Parsing a PGN file with comments and recursive variations

stuff about computer science and programming
Post Reply
User avatar
dendiz
Site Admin
Posts: 114
Joined: Wed Oct 10, 2018 3:48 am

Parsing a PGN file with comments and recursive variations

Post by dendiz » Wed Oct 10, 2018 9:58 pm

PGN files are the standard way chess games are transmitted across the net. So any chess program that needs to replay or process a game needs to be able to read the PGN format. There are very many different PGN parser programs around in different programming languages. Most of them try to process the PGN using regexes, or just reduce the data to the main line moves, event discarding the comments and annotations.
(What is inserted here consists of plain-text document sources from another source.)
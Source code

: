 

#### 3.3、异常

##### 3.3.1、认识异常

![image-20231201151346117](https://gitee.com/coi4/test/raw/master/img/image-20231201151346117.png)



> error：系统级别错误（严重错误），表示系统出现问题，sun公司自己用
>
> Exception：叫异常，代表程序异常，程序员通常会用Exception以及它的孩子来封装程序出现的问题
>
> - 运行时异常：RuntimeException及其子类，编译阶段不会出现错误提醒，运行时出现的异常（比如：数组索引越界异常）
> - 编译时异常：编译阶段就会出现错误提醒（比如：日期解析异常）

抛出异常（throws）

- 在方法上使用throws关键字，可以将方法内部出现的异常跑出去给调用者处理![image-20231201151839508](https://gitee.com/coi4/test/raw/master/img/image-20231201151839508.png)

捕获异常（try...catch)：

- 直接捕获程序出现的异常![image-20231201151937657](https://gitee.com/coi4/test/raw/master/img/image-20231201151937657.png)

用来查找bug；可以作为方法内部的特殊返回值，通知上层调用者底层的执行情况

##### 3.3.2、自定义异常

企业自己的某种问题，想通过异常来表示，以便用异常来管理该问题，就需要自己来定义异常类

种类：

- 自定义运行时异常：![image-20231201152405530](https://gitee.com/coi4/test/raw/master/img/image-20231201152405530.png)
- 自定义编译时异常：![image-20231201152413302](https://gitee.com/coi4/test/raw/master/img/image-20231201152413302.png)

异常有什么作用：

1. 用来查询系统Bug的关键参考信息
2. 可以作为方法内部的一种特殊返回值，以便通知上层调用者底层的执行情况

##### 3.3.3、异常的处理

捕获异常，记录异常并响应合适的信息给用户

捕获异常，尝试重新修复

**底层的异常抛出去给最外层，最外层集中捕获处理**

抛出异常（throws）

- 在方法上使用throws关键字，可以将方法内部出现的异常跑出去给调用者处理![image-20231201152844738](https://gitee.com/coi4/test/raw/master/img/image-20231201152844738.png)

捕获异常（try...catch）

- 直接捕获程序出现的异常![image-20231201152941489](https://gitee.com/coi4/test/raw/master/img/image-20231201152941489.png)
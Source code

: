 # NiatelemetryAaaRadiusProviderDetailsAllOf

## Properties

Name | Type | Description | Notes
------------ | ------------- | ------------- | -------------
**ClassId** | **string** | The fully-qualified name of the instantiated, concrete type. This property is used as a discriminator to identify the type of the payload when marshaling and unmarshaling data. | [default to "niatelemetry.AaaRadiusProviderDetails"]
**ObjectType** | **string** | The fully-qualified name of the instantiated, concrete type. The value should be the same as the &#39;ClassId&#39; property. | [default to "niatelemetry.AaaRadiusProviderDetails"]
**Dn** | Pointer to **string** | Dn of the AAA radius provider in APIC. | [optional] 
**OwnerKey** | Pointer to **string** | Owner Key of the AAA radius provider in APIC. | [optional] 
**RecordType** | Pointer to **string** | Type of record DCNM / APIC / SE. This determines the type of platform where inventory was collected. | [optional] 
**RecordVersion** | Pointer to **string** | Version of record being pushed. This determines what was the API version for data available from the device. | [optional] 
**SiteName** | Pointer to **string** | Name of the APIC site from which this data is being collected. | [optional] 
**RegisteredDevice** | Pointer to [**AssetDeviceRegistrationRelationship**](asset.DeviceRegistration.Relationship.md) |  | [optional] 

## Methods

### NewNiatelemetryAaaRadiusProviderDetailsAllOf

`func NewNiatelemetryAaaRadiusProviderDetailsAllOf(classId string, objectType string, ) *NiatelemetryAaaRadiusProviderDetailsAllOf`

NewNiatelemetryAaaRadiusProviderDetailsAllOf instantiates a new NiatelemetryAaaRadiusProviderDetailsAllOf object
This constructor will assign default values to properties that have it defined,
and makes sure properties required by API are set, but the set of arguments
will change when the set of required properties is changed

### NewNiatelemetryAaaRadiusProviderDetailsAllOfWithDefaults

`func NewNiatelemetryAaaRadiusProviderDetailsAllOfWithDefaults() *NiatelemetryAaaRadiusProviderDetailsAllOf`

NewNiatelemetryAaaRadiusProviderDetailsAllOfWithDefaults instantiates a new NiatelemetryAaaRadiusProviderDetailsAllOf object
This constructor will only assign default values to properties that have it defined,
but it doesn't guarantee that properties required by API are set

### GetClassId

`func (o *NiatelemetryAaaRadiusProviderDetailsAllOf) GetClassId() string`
This may be OK if you are processing the game for purposes of machine consumption as the comments don't mean anything to a machine but I wanted to write a parser that preserves the comments and the recursive variations.

So the first part of any non trivial parser is going to be a "Lexer" that tokenizes the input. Check out the PGN formal grammar for ANTLR https://github.com/antlr/grammars-v4/bl ... pgn/PGN.g4 that has a details.
It's a good idea to use this ANTLR code to if you don't want to fiddle with insides of a parser.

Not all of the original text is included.